I should have been more clear when I drew parallels between my experiences and cunegonde's. I am not saying that our experiences are exactly the same, and I did understand why everyone dog-piled on her post to argue about whether or not her experience was rape, or sexual assault, or something else. She verbally consented, so everyone is wary to call it rape. I get it but I didn't want to argue about it, and I don't think it's my place to label her experience anyway. That's why I just said "She was psychologically coerced into having sex," because I didn't want to label it and I didn't want to get into that argument.

Although, it was clear to me that her verbal consent was only given after being psychologically coerced. She gave him what he wanted. Aren't we all taught to do this? Women are psychologically and emotionally manipulated into doing a lot of things, including sex. In my personal opinion, she was raped by our culture. She was raped by patriarchy. She was raped by our heteronormative social conditioning.

Whether we want to call it rape or something else is not my issue. My issue is that this is happening at all and every time it's discussed in a public forum it's derailed by victim-blamers like Brad or by otherwise intelligent, well-meaning individuals like you and others on cunegonde's thread. I am not trying to attack you, or tell you you're ignorant or a "bad feminist." What happened on cunegonde's thread just concerned me because debating about whether or not we can call someone's experience "rape" is derailing. It's not productive. It's not what we should really be talking about. We should really be talking about why this happens, and how our society works to condone and reinforce it.

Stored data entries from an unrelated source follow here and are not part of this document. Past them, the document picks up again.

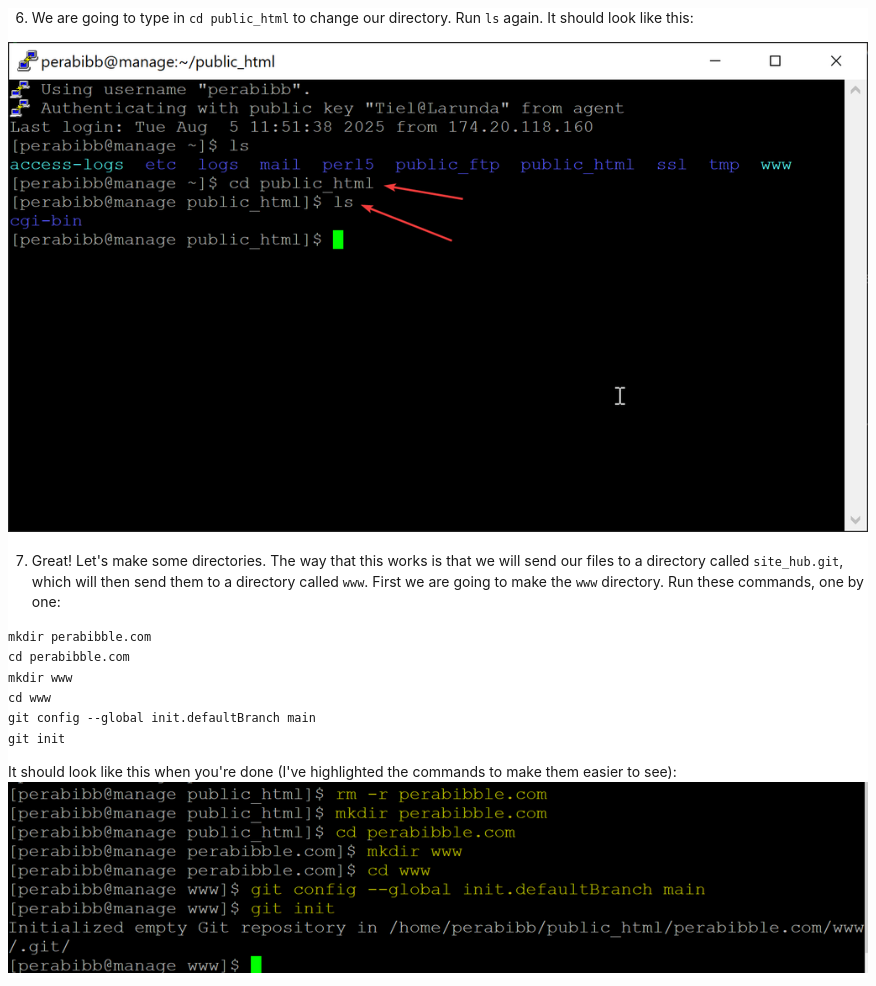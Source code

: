 6. We are going to type in `cd public_html` to change our directory. Run `ls` again. It should look like this:

![alt text](image-4.png)

7. Great! Let's make some directories. The way that this works is that we will send our files to a directory called `site_hub.git`, which will then send them to a directory called `www`. First we are going to make the `www` directory. Run these commands, one by one:

```
mkdir perabibble.com
cd perabibble.com
mkdir www
cd www
git config --global init.defaultBranch main
git init
```

It should look like this when you're done (I've highlighted the commands to make them easier to see):
![alt text](image-7.png)
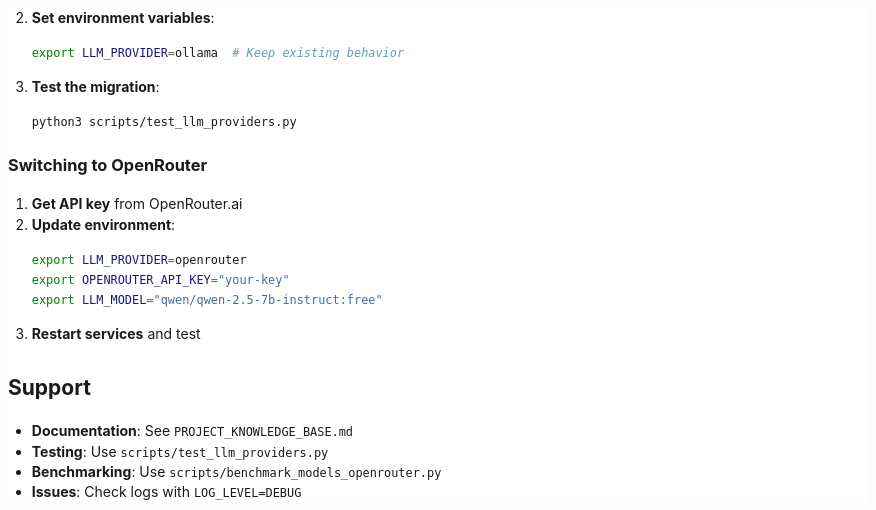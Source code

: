 2. **Set environment variables**:
   ```bash
   export LLM_PROVIDER=ollama  # Keep existing behavior
   ```

3. **Test the migration**:
   ```bash
   python3 scripts/test_llm_providers.py
   ```

### Switching to OpenRouter

1. **Get API key** from OpenRouter.ai
2. **Update environment**:
   ```bash
   export LLM_PROVIDER=openrouter
   export OPENROUTER_API_KEY="your-key"
   export LLM_MODEL="qwen/qwen-2.5-7b-instruct:free"
   ```
3. **Restart services** and test

## Support

- **Documentation**: See `PROJECT_KNOWLEDGE_BASE.md`
- **Testing**: Use `scripts/test_llm_providers.py`
- **Benchmarking**: Use `scripts/benchmark_models_openrouter.py`
- **Issues**: Check logs with `LOG_LEVEL=DEBUG`
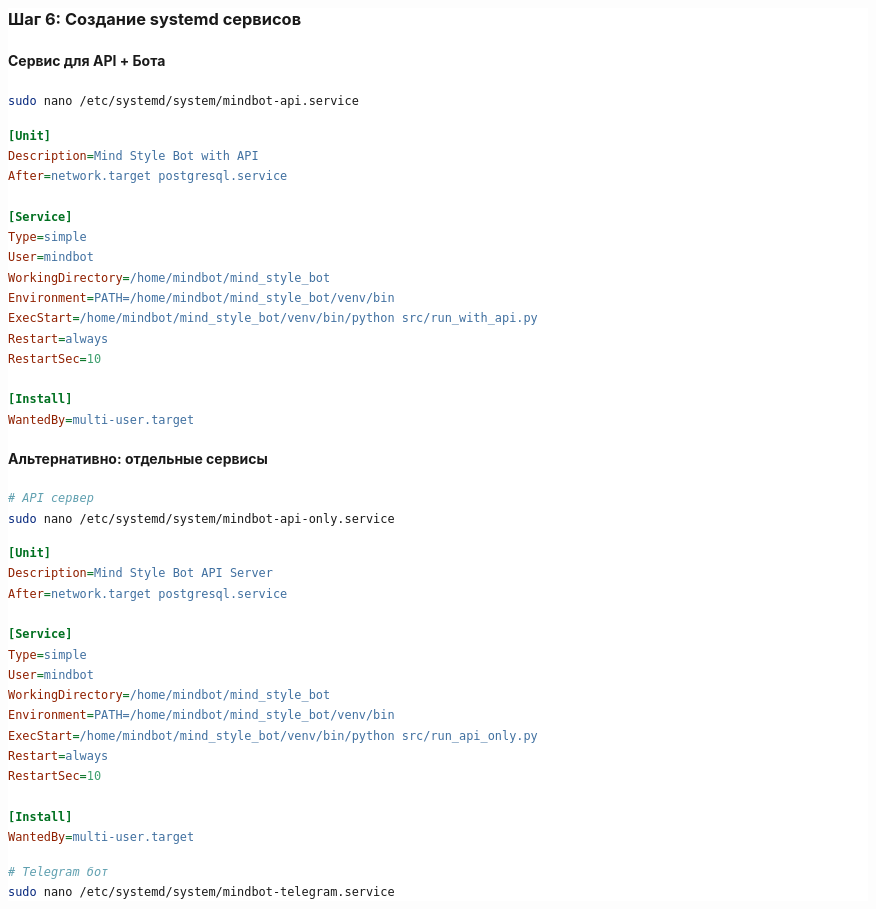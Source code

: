 ### Шаг 6: Создание systemd сервисов

#### Сервис для API + Бота

```bash
sudo nano /etc/systemd/system/mindbot-api.service
```

```ini
[Unit]
Description=Mind Style Bot with API
After=network.target postgresql.service

[Service]
Type=simple
User=mindbot
WorkingDirectory=/home/mindbot/mind_style_bot
Environment=PATH=/home/mindbot/mind_style_bot/venv/bin
ExecStart=/home/mindbot/mind_style_bot/venv/bin/python src/run_with_api.py
Restart=always
RestartSec=10

[Install]
WantedBy=multi-user.target
```

#### Альтернативно: отдельные сервисы

```bash
# API сервер
sudo nano /etc/systemd/system/mindbot-api-only.service
```

```ini
[Unit]
Description=Mind Style Bot API Server
After=network.target postgresql.service

[Service]
Type=simple
User=mindbot
WorkingDirectory=/home/mindbot/mind_style_bot
Environment=PATH=/home/mindbot/mind_style_bot/venv/bin
ExecStart=/home/mindbot/mind_style_bot/venv/bin/python src/run_api_only.py
Restart=always
RestartSec=10

[Install]
WantedBy=multi-user.target
```

```bash
# Telegram бот
sudo nano /etc/systemd/system/mindbot-telegram.service
```
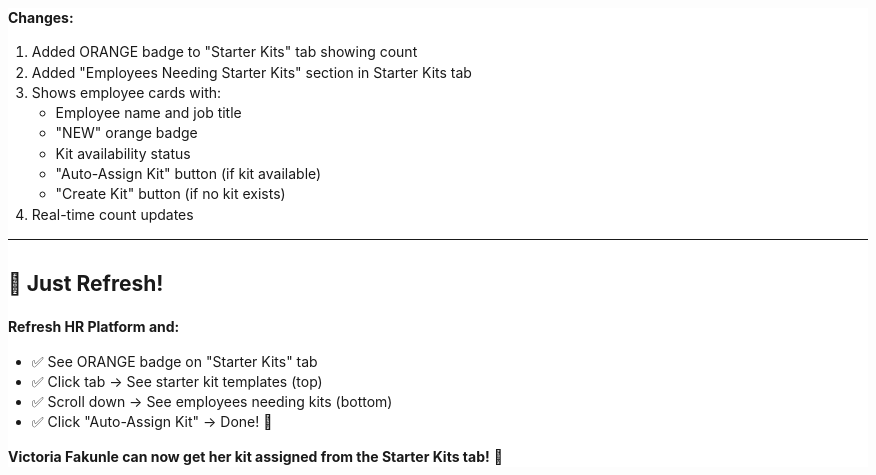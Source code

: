 **Changes:**
1. Added ORANGE badge to "Starter Kits" tab showing count
2. Added "Employees Needing Starter Kits" section in Starter Kits tab
3. Shows employee cards with:
   - Employee name and job title
   - "NEW" orange badge
   - Kit availability status
   - "Auto-Assign Kit" button (if kit available)
   - "Create Kit" button (if no kit exists)
4. Real-time count updates

---

## 🚀 **Just Refresh!**

**Refresh HR Platform and:**
- ✅ See ORANGE badge on "Starter Kits" tab
- ✅ Click tab → See starter kit templates (top)
- ✅ Scroll down → See employees needing kits (bottom)
- ✅ Click "Auto-Assign Kit" → Done! 🎉

**Victoria Fakunle can now get her kit assigned from the Starter Kits tab!** 🎊


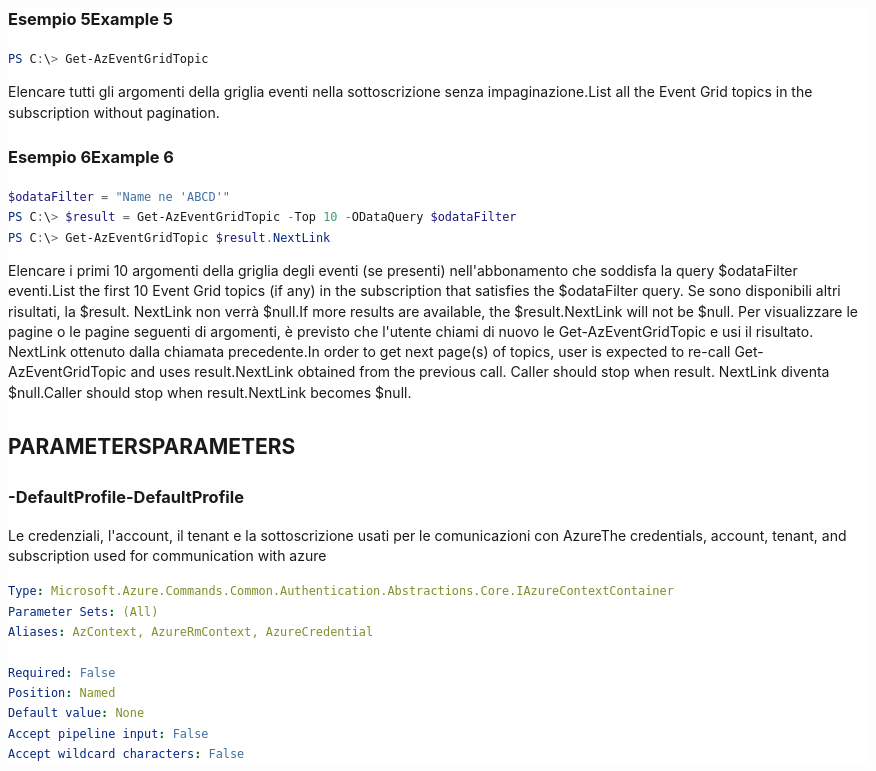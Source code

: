 
### <span data-ttu-id="a49f6-132">Esempio 5</span><span class="sxs-lookup"><span data-stu-id="a49f6-132">Example 5</span></span>
```powershell
PS C:\> Get-AzEventGridTopic
```

<span data-ttu-id="a49f6-133">Elencare tutti gli argomenti della griglia eventi nella sottoscrizione senza impaginazione.</span><span class="sxs-lookup"><span data-stu-id="a49f6-133">List all the Event Grid topics in the subscription without pagination.</span></span>

### <span data-ttu-id="a49f6-134">Esempio 6</span><span class="sxs-lookup"><span data-stu-id="a49f6-134">Example 6</span></span>
```powershell
$odataFilter = "Name ne 'ABCD'"
PS C:\> $result = Get-AzEventGridTopic -Top 10 -ODataQuery $odataFilter
PS C:\> Get-AzEventGridTopic $result.NextLink
```

<span data-ttu-id="a49f6-135">Elencare i primi 10 argomenti della griglia degli eventi (se presenti) nell'abbonamento che soddisfa la query $odataFilter eventi.</span><span class="sxs-lookup"><span data-stu-id="a49f6-135">List the first 10 Event Grid topics (if any) in the subscription that satisfies the $odataFilter query.</span></span> <span data-ttu-id="a49f6-136">Se sono disponibili altri risultati, la $result. NextLink non verrà $null.</span><span class="sxs-lookup"><span data-stu-id="a49f6-136">If more results are available, the $result.NextLink will not be $null.</span></span> <span data-ttu-id="a49f6-137">Per visualizzare le pagine o le pagine seguenti di argomenti, è previsto che l'utente chiami di nuovo le Get-AzEventGridTopic e usi il risultato. NextLink ottenuto dalla chiamata precedente.</span><span class="sxs-lookup"><span data-stu-id="a49f6-137">In order to get next page(s) of topics, user is expected to re-call Get-AzEventGridTopic and uses result.NextLink obtained from the previous call.</span></span> <span data-ttu-id="a49f6-138">Caller should stop when result. NextLink diventa $null.</span><span class="sxs-lookup"><span data-stu-id="a49f6-138">Caller should stop when result.NextLink becomes $null.</span></span>

## <span data-ttu-id="a49f6-139">PARAMETERS</span><span class="sxs-lookup"><span data-stu-id="a49f6-139">PARAMETERS</span></span>

### <span data-ttu-id="a49f6-140">-DefaultProfile</span><span class="sxs-lookup"><span data-stu-id="a49f6-140">-DefaultProfile</span></span>
<span data-ttu-id="a49f6-141">Le credenziali, l'account, il tenant e la sottoscrizione usati per le comunicazioni con Azure</span><span class="sxs-lookup"><span data-stu-id="a49f6-141">The credentials, account, tenant, and subscription used for communication with azure</span></span>

```yaml
Type: Microsoft.Azure.Commands.Common.Authentication.Abstractions.Core.IAzureContextContainer
Parameter Sets: (All)
Aliases: AzContext, AzureRmContext, AzureCredential

Required: False
Position: Named
Default value: None
Accept pipeline input: False
Accept wildcard characters: False
```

Good points, and I agree with you! Except for the one thing--Cunegonde asked us to help her label her experience. It was the point of her post. It wasn't de-railing to discuss whether or not she was assaulted. It was the question she posed in her piece!

Now, in any other thread where that question isn't posed, I agree that it is completely inappropriate to argue the semantics of the word "rape," even if you strongly disagree with the OP's usage of it.

[0+] Author Profile Page femme. replied to dormouse :

Now that I've settled down and gone back and re-read her post, I realize you're right about that. She did ask. I totally disregarded that by the time I was halfway through the comments and seriously upset. There's nothing wrong with her asking and people answering, you're right.

I may be disturbed by the debate and disturbed by the fact that she feels the need to ask that question, because whether we label her experience rape or not it is still something that happens to countless women every day and our society implicitly condones it. I hope you don't feel like I was jumping on you or anything, I am just freaked out by this entire issue and the way rape culture works, within us and around us.

[0+] Author Profile Page happyhappygirl replied to femme. :

Today I read two essays in Yes Means Yes about the prevalence of not-rape and that naming abuse is a huge step towards healing. After reading this thread and the previous one, I found that the two essays I read helped clarify things for me. Cunegonde needs to know what happened, how to label it, in order to heal.

This thread is more about the why and is an examination of rape culture, which is where those of us who have processed our not-rapes & rapes are looking to move beyond naming to comprehending & working to derail the rape culture.

Abrupt transition: I've noticed that after years of it being in the back of my mind, I have had multiple flashbacks in the last few months of the rapes & not-rapes I've experienced. I think it's because I'm in the middle of a paradigm shift in that I'm shrugging off the blame I have assigned myself in the past & am now looking at the ways society-at-large (the patriarchy) greatly contributed by way of the rape culture. It's a disturbing place to be, but I've noticed that I am far less ashamed of my experiences, and I think I've had more true healing in the last few months than I've had since burying the experiences.

[0+] Author Profile Page kandela said:

I didn't think cunegonde's case was rape but what you described above would certainly be rape to me.

The difference is that here you have clearly indicated that you didn't want to and not then negated that with a contradictory statement AND here force was involved.